Your task
Nothing but the lines from the one containing "A associação a **Adminis." through the end of the entries should be set down, each exactly as written.
= Beginning of Section =
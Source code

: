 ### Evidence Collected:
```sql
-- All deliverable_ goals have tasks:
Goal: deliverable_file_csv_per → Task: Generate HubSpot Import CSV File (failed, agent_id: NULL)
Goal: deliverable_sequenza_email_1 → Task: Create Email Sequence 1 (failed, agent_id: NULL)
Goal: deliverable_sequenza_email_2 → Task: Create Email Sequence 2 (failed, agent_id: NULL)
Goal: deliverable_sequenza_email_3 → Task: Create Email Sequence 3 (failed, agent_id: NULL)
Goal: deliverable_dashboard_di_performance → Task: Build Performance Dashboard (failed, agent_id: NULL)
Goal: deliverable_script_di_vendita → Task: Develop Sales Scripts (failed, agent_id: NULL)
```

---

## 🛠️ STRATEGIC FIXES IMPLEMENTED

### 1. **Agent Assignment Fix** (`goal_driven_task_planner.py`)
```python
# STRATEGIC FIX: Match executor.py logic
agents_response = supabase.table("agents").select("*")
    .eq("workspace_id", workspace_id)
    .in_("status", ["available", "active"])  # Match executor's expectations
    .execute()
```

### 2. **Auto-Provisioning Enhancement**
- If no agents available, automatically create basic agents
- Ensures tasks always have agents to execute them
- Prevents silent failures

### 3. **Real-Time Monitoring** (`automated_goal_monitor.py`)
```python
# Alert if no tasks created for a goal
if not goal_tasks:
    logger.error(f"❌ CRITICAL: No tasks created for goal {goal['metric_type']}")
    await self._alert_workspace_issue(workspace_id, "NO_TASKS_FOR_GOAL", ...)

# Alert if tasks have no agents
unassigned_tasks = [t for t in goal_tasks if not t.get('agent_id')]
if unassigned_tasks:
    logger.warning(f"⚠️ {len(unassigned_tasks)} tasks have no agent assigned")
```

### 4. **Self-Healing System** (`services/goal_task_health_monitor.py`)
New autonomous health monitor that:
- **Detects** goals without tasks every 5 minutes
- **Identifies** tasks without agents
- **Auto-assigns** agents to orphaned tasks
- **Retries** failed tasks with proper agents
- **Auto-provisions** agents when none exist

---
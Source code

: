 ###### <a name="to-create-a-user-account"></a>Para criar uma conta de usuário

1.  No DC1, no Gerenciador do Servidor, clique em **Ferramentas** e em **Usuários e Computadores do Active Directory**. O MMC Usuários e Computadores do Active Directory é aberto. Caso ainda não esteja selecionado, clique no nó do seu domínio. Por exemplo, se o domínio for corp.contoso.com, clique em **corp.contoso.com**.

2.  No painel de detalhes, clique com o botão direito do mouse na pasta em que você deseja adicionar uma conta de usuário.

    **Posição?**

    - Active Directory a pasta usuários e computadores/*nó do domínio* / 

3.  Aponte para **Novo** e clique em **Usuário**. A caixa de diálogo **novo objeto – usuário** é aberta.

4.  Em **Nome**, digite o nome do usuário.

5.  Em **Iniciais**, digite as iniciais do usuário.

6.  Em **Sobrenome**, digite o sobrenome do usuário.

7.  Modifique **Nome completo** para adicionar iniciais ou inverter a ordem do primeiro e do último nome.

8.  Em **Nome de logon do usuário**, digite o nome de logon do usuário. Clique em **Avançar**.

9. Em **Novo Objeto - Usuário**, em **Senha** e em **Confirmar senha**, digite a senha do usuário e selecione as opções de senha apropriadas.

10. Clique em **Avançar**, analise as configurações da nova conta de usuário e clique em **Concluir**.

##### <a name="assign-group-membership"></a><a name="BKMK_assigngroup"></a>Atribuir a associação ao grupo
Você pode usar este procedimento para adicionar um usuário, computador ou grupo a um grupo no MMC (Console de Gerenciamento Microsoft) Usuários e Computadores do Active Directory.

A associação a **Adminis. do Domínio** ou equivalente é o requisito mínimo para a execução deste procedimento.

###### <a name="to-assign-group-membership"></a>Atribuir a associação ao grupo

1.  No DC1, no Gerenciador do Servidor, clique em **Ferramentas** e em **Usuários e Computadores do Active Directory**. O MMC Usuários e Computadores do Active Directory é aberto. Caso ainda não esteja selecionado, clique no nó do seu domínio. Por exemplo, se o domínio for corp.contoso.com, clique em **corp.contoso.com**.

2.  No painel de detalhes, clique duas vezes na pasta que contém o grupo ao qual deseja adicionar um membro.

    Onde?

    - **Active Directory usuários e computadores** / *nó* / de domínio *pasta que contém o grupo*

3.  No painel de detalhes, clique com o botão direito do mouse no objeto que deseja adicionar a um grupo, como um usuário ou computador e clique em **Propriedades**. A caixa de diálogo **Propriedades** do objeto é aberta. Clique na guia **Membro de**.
= End of Section =
Reply
A associação a **Adminis. do Domínio** ou equivalente é o requisito mínimo para a execução deste procedimento.

###### <a name="to-assign-group-membership"></a>Atribuir a associação ao grupo

1.  No DC1, no Gerenciador do Servidor, clique em **Ferramentas** e em **Usuários e Computadores do Active Directory**. O MMC Usuários e Computadores do Active Directory é aberto. Caso ainda não esteja selecionado, clique no nó do seu domínio. Por exemplo, se o domínio for corp.contoso.com, clique em **corp.contoso.com**.

2.  No painel de detalhes, clique duas vezes na pasta que contém o grupo ao qual deseja adicionar um membro.

    Onde?

    - **Active Directory usuários e computadores** / *nó* / de domínio *pasta que contém o grupo*

3.  No painel de detalhes, clique com o botão direito do mouse no objeto que deseja adicionar a um grupo, como um usuário ou computador e clique em **Propriedades**. A caixa de diálogo **Propriedades** do objeto é aberta. Clique na guia **Membro de**.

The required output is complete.